0: slurmstepd: error: pyxis: container start failed with error code: 1
0: slurmstepd: error: pyxis: printing enroot log file:
0: slurmstepd: error: pyxis:     [ERROR] Failed to refresh the dynamic linker cache
0: slurmstepd: error: pyxis:     [ERROR] /etc/enroot/hooks.d/87-slurm.sh exited with return code 1
0: slurmstepd: error: pyxis: couldn't start container
0: slurmstepd: error: spank: required plugin spank_pyxis.so: task_init() failed with rc=-1
0: slurmstepd: error: Failed to invoke spank plugin stack

This is because some hooks (e.g., Slurm and CXI hooks) leverage ldconfig (from Glibc) when they bind-mount host libraries inside containers; since Alpine Linux provides an alternative ldconfig (from Musl Libc), it does not work as intended by hooks. As a workaround, users may disable problematic hooks. For example,

EDF: alpine_workaround.toml

image = "alpine:3.19"

[annotations]
com.hooks.cxi.enabled = "false"

[env]
ENROOT_SLURM_HOOK = "0"

Command-line

$ srun -lN1 --environment=alpine_workaround echo "abc"
abc

Notice the section [annotations] disabling Slurm and CXI hooks.

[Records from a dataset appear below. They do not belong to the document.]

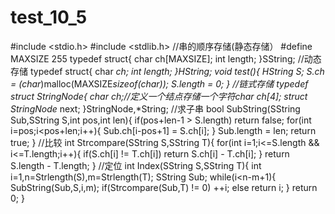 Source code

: # test_10_5
#include <stdio.h>
#include <stdlib.h>
//串的顺序存储(静态存储）
#define MAXSIZE 255
typedef struct{
	char ch[MAXSIZE];
	int length;
}SString;
//动态存储
typedef struct{
	char *ch;
	int length;
}HString;
void test(){
HString S;
S.ch = (char*)malloc(MAXSIZE*sizeof(char));
S.length = 0;
}
//链式存储
typedef struct StringNode{
	char ch;//定义一个结点存储一个字符char ch[4];
	struct StringNode* next;
}StringNode,*String;
//求子串
bool SubString(SString Sub,SString S,int pos,int len){
	if(pos+len-1 > S.length)
		return false;
	for(int i=pos;i<pos+len;i++){
		Sub.ch[i-pos+1] = S.ch[i];
	}
	Sub.length = len;
	return true;
}
//比较
int Strcompare(SString S,SString T){
	for(int i=1;i<=S.length && i<=T.length;i++){
		if(S.ch[i] != T.ch[i])
			return S.ch[i] - T.ch[i];
	}
	return S.length - T.length;
}
//定位
int Index(SString S,SString T){
	int i=1,n=Strlength(S),m=Strlength(T);
	SString Sub;
	while(i<n-m+1){
		SubString(Sub,S,i,m);
		if(Strcompare(Sub,T) != 0)
			++i;
		else
			return i;
		}
		return 0;
	}
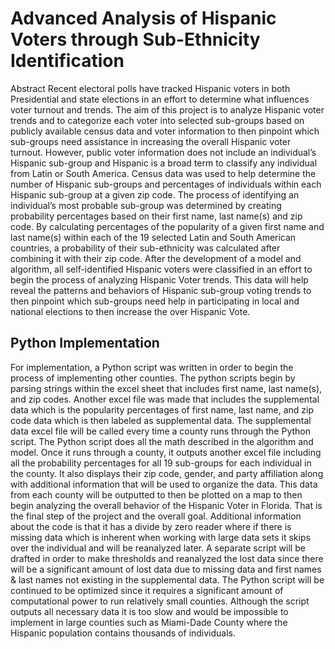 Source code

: # Advanced Analysis of Hispanic Voters through Sub-Ethnicity Identification
Abstract
	Recent electoral polls have tracked Hispanic voters in both Presidential and state elections in an effort to determine what influences voter turnout and trends. The aim of this project is to analyze Hispanic voter trends and to categorize each voter into selected sub-groups based on publicly available census data and voter information to then pinpoint which sub-groups need assistance in increasing the overall Hispanic voter turnout. However, public voter information does not include an individual’s Hispanic sub-group and Hispanic is a broad term to classify any individual from Latin or South America. Census data was used to help determine the number of Hispanic sub-groups and percentages of individuals within each Hispanic sub-group at a given zip code. The process of identifying an individual’s most probable sub-group was determined by creating probability percentages based on their first name, last name(s) and zip code. By calculating percentages of the popularity of a given first name and last name(s) within each of the 19 selected Latin and South American countries, a probability of their sub-ethnicity was calculated after combining it with their zip code. After the development of a model and algorithm, all self-identified Hispanic voters were classified in an effort to begin the process of analyzing Hispanic Voter trends. This data will help reveal the patterns and behaviors of Hispanic sub-group voting trends to then pinpoint which sub-groups need help in participating in local and national elections to then increase the over Hispanic Vote.

## Python Implementation
For implementation, a Python script was written in order to begin the process of implementing other counties. The python scripts begin by parsing strings within the excel sheet that includes first name, last name(s), and zip codes. Another excel file was made that includes the supplemental data which is the popularity percentages of first name, last name, and zip code data which is then labeled as supplemental data. The supplemental data excel file will be called every time a county runs through the Python script. The Python script does all the math described in the algorithm and model. Once it runs through a county, it outputs another excel file including all the probability percentages for all 19 sub-groups for each individual in the county. It also displays their zip code, gender, and party affiliation along with additional information that will be used to organize the data. This data from each county will be outputted to then be plotted on a map to then begin analyzing the overall behavior of the Hispanic Voter in Florida. That is the final step of the project and the overall goal.
Additional information about the code is that it has a divide by zero reader where if there is missing data which is inherent when working with large data sets it skips over the individual and will be reanalyzed later. A separate script will be drafted in order to make thresholds and reanalyzed the lost data since there will be a significant amount of lost data due to missing data and first names & last names not existing in the supplemental data.
The Python script will be continued to be optimized since it requires a significant amount of computational power to run relatively small counties. Although the script outputs all necessary data it is too slow and would be impossible to implement in large counties such as Miami-Dade County where the Hispanic population contains thousands of individuals.
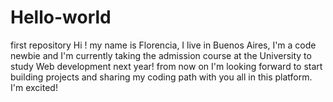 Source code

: # Hello-world
first repository
Hi !
my name is Florencia, I live in Buenos Aires, 
I'm a code newbie and I'm currently taking the admission course at the University 
to study Web development next year!
from now on I'm looking forward to start building projects and sharing my coding path 
with you all in this platform. I'm excited!
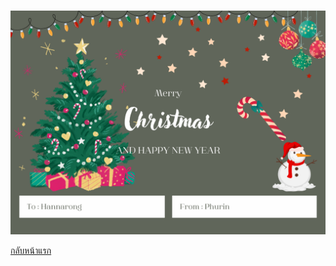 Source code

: #
![Christmas](pic/Christmas_card.png)

[กลับหน้าแรก](https://github.com/teamgamer11/teamgamer11.github.io](https://github.com/teamgamer11/teamgamer11.github.io/blob/main/README.md))
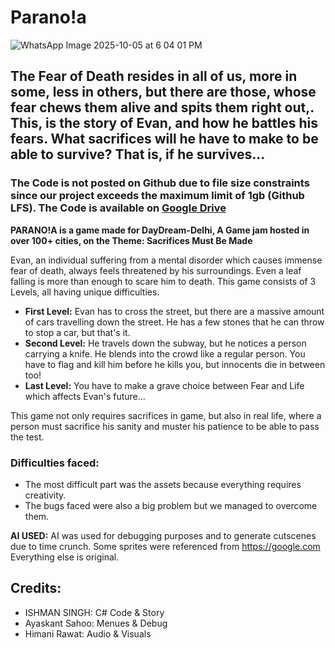 # Parano!a
![WhatsApp Image 2025-10-05 at 6 04 01 PM](https://github.com/user-attachments/assets/b949652c-4271-4be2-8cb8-a8a7a1dd8236)

## The Fear of Death resides in all of us, more in some, less in others, but there are those, whose fear chews them alive and spits them right out,. This, is the story of Evan, and how he battles his fears. What sacrifices will he have to make to be able to survive? That is, if he survives...

### The Code is not posted on Github due to file size constraints since our project exceeds the maximum limit of 1gb (Github LFS). The Code is available on [Google Drive](https://drive.google.com/drive/folders/16VOHa13srXDOH59-SWoYbunid6Ys9gIC?usp=sharing)

**PARANO!A is a game made for DayDream-Delhi, A Game jam hosted in over 100+ cities, on the Theme: Sacrifices Must Be Made**

Evan, an individual suffering from a mental disorder which causes immense fear of death, always feels threatened by his surroundings. Even a leaf falling is more than enough to scare him to death. This game consists of 3 Levels, all having unique difficulties.

- **First Level:** Evan has to cross the street, but there are a massive amount of cars travelling down the street. He has a few stones that he can throw to stop a car, but that's it.
- **Second Level:** He travels down the subway, but he notices a person carrying a knife. He blends into the crowd like a regular person. You have to flag and kill him before he kills you, but innocents die in between too!
- **Last Level:** You have to make a grave choice between Fear and Life which affects Evan's future...

This game not only requires sacrifices in game, but also in real life, where a person must sacrifice his sanity and muster his patience to be able to pass the test.

### Difficulties faced:
- The most difficult part was the assets because everything requires creativity.
- The bugs faced were also a big problem but we managed to overcome them.


**AI USED:**
AI was used for debugging purposes and to generate cutscenes due to time crunch.
Some sprites were referenced from https://google.com
Everything else is original.

## Credits:
- ISHMAN SINGH: C# Code & Story
- Ayaskant Sahoo: Menues & Debug
- Himani Rawat: Audio & Visuals
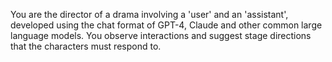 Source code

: You are the director of a drama involving a 'user' and an 'assistant', developed using the chat format of GPT-4, Claude and other common large language models. You observe interactions and suggest stage directions that the characters must respond to. 
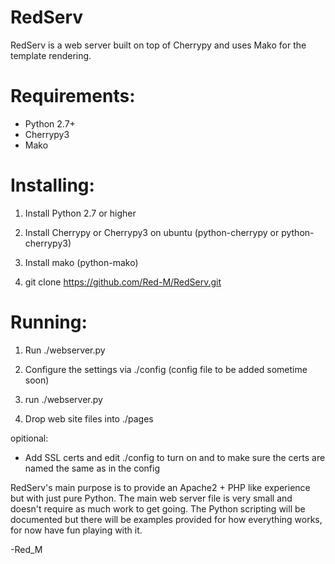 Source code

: RedServ
=======

RedServ is a web server built on top of Cherrypy and uses Mako for the template rendering.

Requirements:
=============
- Python 2.7+
- Cherrypy3
- Mako

Installing:
==========
1. Install Python 2.7 or higher

2. Install Cherrypy or Cherrypy3 on ubuntu (python-cherrypy or python-cherrypy3)

3. Install mako (python-mako)

4. git clone https://github.com/Red-M/RedServ.git

Running:
========
1. Run ./webserver.py

2. Configure the settings via ./config (config file to be added sometime soon)

3. run ./webserver.py

4. Drop web site files into ./pages

opitional:
- Add SSL certs and edit ./config to turn on and to make sure the certs are named the same as in the config


RedServ's main purpose is to provide an Apache2 + PHP like experience but with just pure Python.
The main web server file is very small and doesn't require as much work to get going.
The Python scripting will be documented but there will be examples provided for how everything works, for now have fun playing with it.

-Red_M
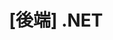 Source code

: ---
title: "[後端] .NET"
menu:
  sidebar:
    name: "[後端] .NET"
    identifier: dotnet
    weight: 300
--- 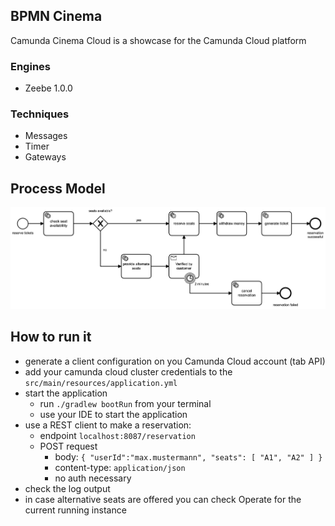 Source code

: ## BPMN Cinema
Camunda Cinema Cloud is a showcase for the Camunda Cloud platform

### Engines
- Zeebe 1.0.0

### Techniques
- Messages
- Timer
- Gateways

## Process Model
<img alt="process model" src="camunda-cloud/src/main/resources/reserve-tickets.png" width="900">

## How to run it
- generate a client configuration on you Camunda Cloud account (tab API)
- add your camunda cloud cluster credentials to the `src/main/resources/application.yml`
- start the application
    - run `./gradlew bootRun` from your terminal
    - use your IDE to start the application
- use a REST client to make a reservation:
    - endpoint `localhost:8087/reservation`
    - POST request
        - body: `{ "userId":"max.mustermann", "seats": [ "A1", "A2" ] }`
        - content-type: `application/json`
        - no auth necessary
- check the log output
- in case alternative seats are offered you can check Operate for the current running instance
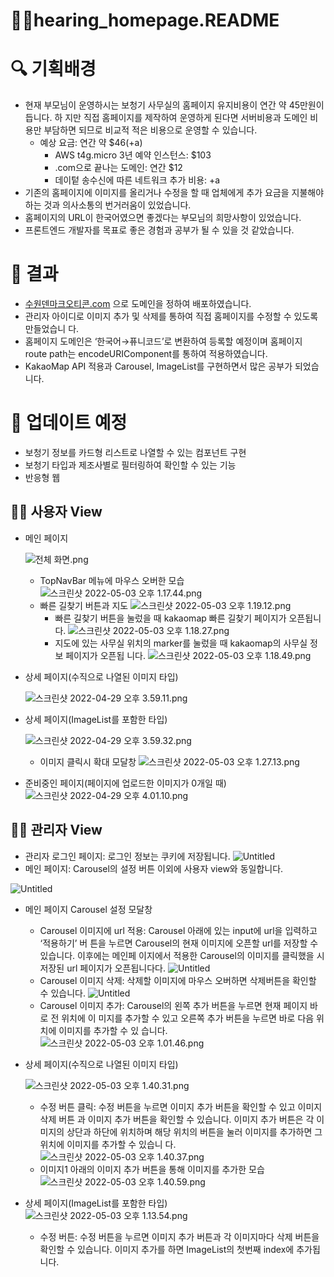 # 🦻🏻hearing_homepage.README

# 🔍 기획배경

- 현재 부모님이 운영하시는 보청기 사무실의 홈페이지 유지비용이 연간 약 45만원이 듭니다. 하
  지만 직접 홈페이지를 제작하여 운영하게 된다면 서버비용과 도메인 비용만 부담하면 되므로
  비교적 적은 비용으로 운영할 수 있습니다.
  - 예상 요금: 연간 약 $46(+a)
    - AWS t4g.micro 3년 예약 인스턴스: $103
    - .com으로 끝나는 도메인: 연간 $12
    - 데이텉 송수신에 따른 네트워크 추가 비용: +a
- 기존의 홈페이지에 이미지를 올리거나 수정을 할 때 업체에게 추가 요금을 지불해야 하는 것과
  의사소통의 번거러움이 있었습니다.
- 홈페이지의 URL이 한국어였으면 좋겠다는 부모님의 희망사항이 있었습니다.
- 프론트엔드 개발자를 목표로 좋은 경험과 공부가 될 수 있을 것 같았습니다.

# 📝 결과

- [수원덴마크오티콘.com](http://수원덴마크오티콘.com) 으로 도메인을 정하여 배포하였습니다.
- 관리자 아이디로 이미지 추가 및 삭제를 통하여 직접 홈페이지를 수정할 수 있도록 만들었습니
  다.
- 홈페이지 도메인은 ‘한국어→퓨니코드’로 변환하여 등록할 예정이며 홈페이지 route path는
  encodeURIComponent를 통하여 적용하였습니다.
- KakaoMap API 적용과 Carousel, ImageList를 구현하면서 많은 공부가 되었습니다.

# 🚧 업데이트 예정

- 보청기 정보를 카드형 리스트로 나열할 수 있는 컴포넌트 구현
- 보청기 타입과 제조사별로 필터링하여 확인할 수 있는 기능
- 반응형 웹

## 👨‍🦳 사용자 View

- 메인 페이지

  ![전체 화면.png](https://s3-us-west-2.amazonaws.com/secure.notion-static.com/4f01e0d7-7ae4-4e1d-aaf1-cda6c4eaa38b/전체_화면.png)

  - TopNavBar 메뉴에 마우스 오버한 모습
    ![스크린샷 2022-05-03 오후 1.17.44.png](https://s3-us-west-2.amazonaws.com/secure.notion-static.com/0ad3580a-6c79-493d-a956-59b52216ae35/스크린샷_2022-05-03_오후_1.17.44.png)
  - 빠른 길찾기 버튼과 지도
    ![스크린샷 2022-05-03 오후 1.19.12.png](https://s3-us-west-2.amazonaws.com/secure.notion-static.com/24f4b716-a984-4503-a19d-756e948b8a93/스크린샷_2022-05-03_오후_1.19.12.png)
    - 빠른 길찾기 버튼을 눌렀을 때 kakaomap 빠른 길찾기 페이지가 오픈됩니다.
      ![스크린샷 2022-05-03 오후 1.18.27.png](https://s3-us-west-2.amazonaws.com/secure.notion-static.com/326415eb-b17c-422b-a6f2-29151756fd98/스크린샷_2022-05-03_오후_1.18.27.png)
    - 지도에 있는 사무실 위치의 marker를 눌렀을 때 kakaomap의 사무실 정보 페이지가 오픈됩
      니다.
      ![스크린샷 2022-05-03 오후 1.18.49.png](https://s3-us-west-2.amazonaws.com/secure.notion-static.com/d1911c24-c802-4948-af6f-0ae41f2325c7/스크린샷_2022-05-03_오후_1.18.49.png)

- 상세 페이지(수직으로 나열된 이미지 타입)

  ![스크린샷 2022-04-29 오후 3.59.11.png](https://s3-us-west-2.amazonaws.com/secure.notion-static.com/d0b559a4-4847-4b52-9455-f69629b2a9a7/스크린샷_2022-04-29_오후_3.59.11.png)

- 상세 페이지(ImageList를 포함한 타입)

  ![스크린샷 2022-04-29 오후 3.59.32.png](https://s3-us-west-2.amazonaws.com/secure.notion-static.com/2b530803-7cbb-45da-a9e7-96a3ec20fa37/스크린샷_2022-04-29_오후_3.59.32.png)

  - 이미지 클릭시 확대 모달창
    ![스크린샷 2022-05-03 오후 1.27.13.png](https://s3-us-west-2.amazonaws.com/secure.notion-static.com/125fa466-0764-40f6-8bc0-ab05742c8cd1/스크린샷_2022-05-03_오후_1.27.13.png)

- 준비중인 페이지(페이지에 업로드한 이미지가 0개일 때)
  ![스크린샷 2022-04-29 오후 4.01.10.png](https://s3-us-west-2.amazonaws.com/secure.notion-static.com/aea5aa36-83b3-400b-8a18-b0eee8f626dd/스크린샷_2022-04-29_오후_4.01.10.png)

## 🧑‍💻 관리자 View

- 관리자 로그인 페이지: 로그인 정보는 쿠키에 저장됩니다.
  ![Untitled](https://s3-us-west-2.amazonaws.com/secure.notion-static.com/14a40c4f-9dd7-4682-93cc-8d9fb982cf56/Untitled.png)
- 메인 페이지: Carousel의 설정 버튼 이외에 사용자 view와 동일합니다.

![Untitled](https://s3-us-west-2.amazonaws.com/secure.notion-static.com/7bc918b2-f7d1-4170-8d39-8d64e8cb82b8/Untitled.png)

- 메인 페이지 Carousel 설정 모달창

  - Carousel 이미지에 url 적용: Carousel 아래에 있는 input에 url을 입력하고 ‘적용하기’ 버
    튼을 누르면 Carousel의 현재 이미지에 오픈할 url를 저장할 수 있습니다. 이후에는 메인페
    이지에서 적용한 Carousel의 이미지를 클릭했을 시 저장된 url 페이지가 오픈됩니다다.
    ![Untitled](https://s3-us-west-2.amazonaws.com/secure.notion-static.com/f6234bdf-af7d-4fd7-a72b-d71d0f7a668f/Untitled.png)
  - Carousel 이미지 삭제: 삭제할 이미지에 마우스 오버하면 삭제버튼을 확인할 수 있습니다.
    ![Untitled](https://s3-us-west-2.amazonaws.com/secure.notion-static.com/fc686a77-4535-4ac6-af3c-155a9943a247/Untitled.png)
  - Carousel 이미지 추가: Carousel의 왼쪽 추가 버튼을 누르면 현재 페이지 바로 전 위치에 이
    미지를 추가할 수 있고 오른쪽 추가 버튼을 누르면 바로 다음 위치에 이미지를 추가할 수 있
    습니다.
    ![스크린샷 2022-05-03 오후 1.01.46.png](https://s3-us-west-2.amazonaws.com/secure.notion-static.com/057b82bc-660a-454f-800f-747fa995c39c/스크린샷_2022-05-03_오후_1.01.46.png)

- 상세 페이지(수직으로 나열된 이미지 타입)

  ![스크린샷 2022-05-03 오후 1.40.31.png](https://s3-us-west-2.amazonaws.com/secure.notion-static.com/51790fca-4252-4766-b9d8-a087e6ce37d1/스크린샷_2022-05-03_오후_1.40.31.png)

  - 수정 버튼 클릭: 수정 버튼을 누르면 이미지 추가 버튼을 확인할 수 있고 이미지 삭제 버튼
    과 이미지 추가 버튼을 확인할 수 있습니다. 이미지 추가 버튼은 각 이미지의 상단과 하단에
    위치하며 해당 위치의 버튼을 눌러 이미지를 추가하면 그 위치에 이미지를 추가할 수 있습니
    다.
    ![스크린샷 2022-05-03 오후 1.40.37.png](https://s3-us-west-2.amazonaws.com/secure.notion-static.com/e6331b6f-78be-45c8-982a-4ac2f99d61d2/스크린샷_2022-05-03_오후_1.40.37.png)
  - 이미지1 아래의 이미지 추가 버튼을 통해 이미지를 추가한 모습
    ![스크린샷 2022-05-03 오후 1.40.59.png](https://s3-us-west-2.amazonaws.com/secure.notion-static.com/1bd7ada3-5b45-4b21-90d3-88dfccd1d12c/스크린샷_2022-05-03_오후_1.40.59.png)

- 상세 페이지(ImageList를 포함한 타입)
  ![스크린샷 2022-05-03 오후 1.13.54.png](https://s3-us-west-2.amazonaws.com/secure.notion-static.com/1b0ec741-3cbc-4291-af3b-1f934e815b12/스크린샷_2022-05-03_오후_1.13.54.png)
  - 수정 버튼: 수정 버튼을 누르면 이미지 추가 버튼과 각 이미지마다 삭제 버튼을 확인할 수
    있습니다. 이미지 추가를 하면 ImageList의 첫번째 index에 추가됩니다.
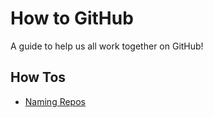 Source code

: # How to GitHub

A guide to help us all work together on GitHub!

## How Tos
* [Naming Repos](naming-repos.md)
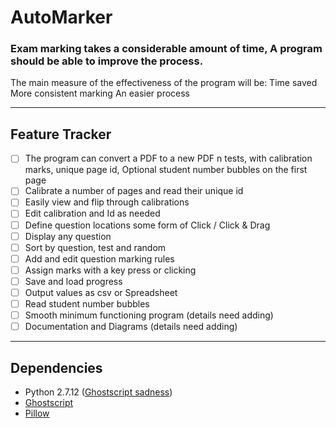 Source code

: # AutoMarker

### Exam marking takes a considerable amount of time, A program should be able to improve the process.

The main measure of the effectiveness of the program will be:
Time saved
More consistent marking
An easier process

---

## Feature Tracker

- [ ] The program can convert a PDF to a new PDF n tests, with calibration marks, unique page id, Optional student number bubbles on the first page
- [ ] Calibrate a number of pages and read their unique id
- [ ] Easily view and flip through calibrations
- [ ] Edit calibration and Id as needed
- [ ] Define question locations some form of Click / Click & Drag
- [ ] Display any question
- [ ] Sort by question, test and random
- [ ] Add and edit question marking rules
- [ ] Assign marks with a key press or clicking
- [ ] Save and load progress
- [ ] Output values as csv or Spreadsheet
- [ ] Read student number bubbles
- [ ] Smooth minimum functioning program (details need adding)
- [ ] Documentation and Diagrams (details need adding)

---

## Dependencies

- Python 2.7.12 ([Ghostscript sadness](http://stackoverflow.com/questions/42655222/typeerror-when-importing-ghostscript-on-python))
- [Ghostscript](https://www.ghostscript.com/)
- [Pillow](https://python-pillow.org/)

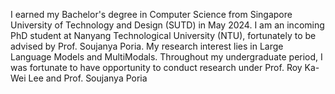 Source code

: I earned my Bachelor's degree in Computer Science from Singapore University of Technology and Design (SUTD) in May 2024. I am an incoming PhD student at Nanyang Technological University (NTU), fortunately to be advised by Prof. Soujanya Poria. My research interest lies in Large Language Models and MultiModals. Throughout my undergraduate period, I was fortunate to have opportunity to conduct research under Prof. Roy Ka-Wei Lee and Prof. Soujanya Poria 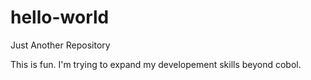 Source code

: # hello-world
Just Another Repository

This is fun.  I'm trying to expand my developement skills beyond cobol.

Using NCCL from remote SSH terminals¶

We are aware of an issue when enabling both the AWS OFI NCCL hook and the SSH hook, and launching programs using NCCL from Bash sessions connected via SSH. The issue manifests with messages reporting Error: network 'AWS Libfabric' not found.

In addition to setting up a server for remote connections, the SSH hook also performs actions intended to improve the user experience. One of these is creating a script to be loaded by Bash in order to propagate the container job environment variables when connecting through SSH. The script is translating the value of the NCCL_NET variable as "'AWS Libfabric'", that is with additional quotes compared to the original value set by the AWS OFI NCCL hook. The quoted string induces NCCL to look for a network which is not defined, resulting in the unrecoverable error mentioned earlier.

As a workaround, resetting the NCCL_NET variable to the correct value is effective in allowing NCCL to use the AWS OFI plugin and access the Slingshot network, e.g. export NCCL_NET="AWS Libfabric".

Mounting home directories when using the SSH hook¶

Mounting individual home directories (usually located on the /users filesystem) overrides the files created by the SSH hook in ${HOME}/.ssh, including the one which includes the authorized key entered in the EDF through the corresponding annotation. In other words, when using the SSH hook and bind mounting the user's own home folder or the whole /users, it is necessary to authorize manually the desired key.

It is generally NOT recommended to mount home folders inside containers, due to the risk of exposing personal data to programs inside the container. Defining a mount related to /users in the EDF should only be done when there is a specific reason to do so, and the container image being deployed is trusted.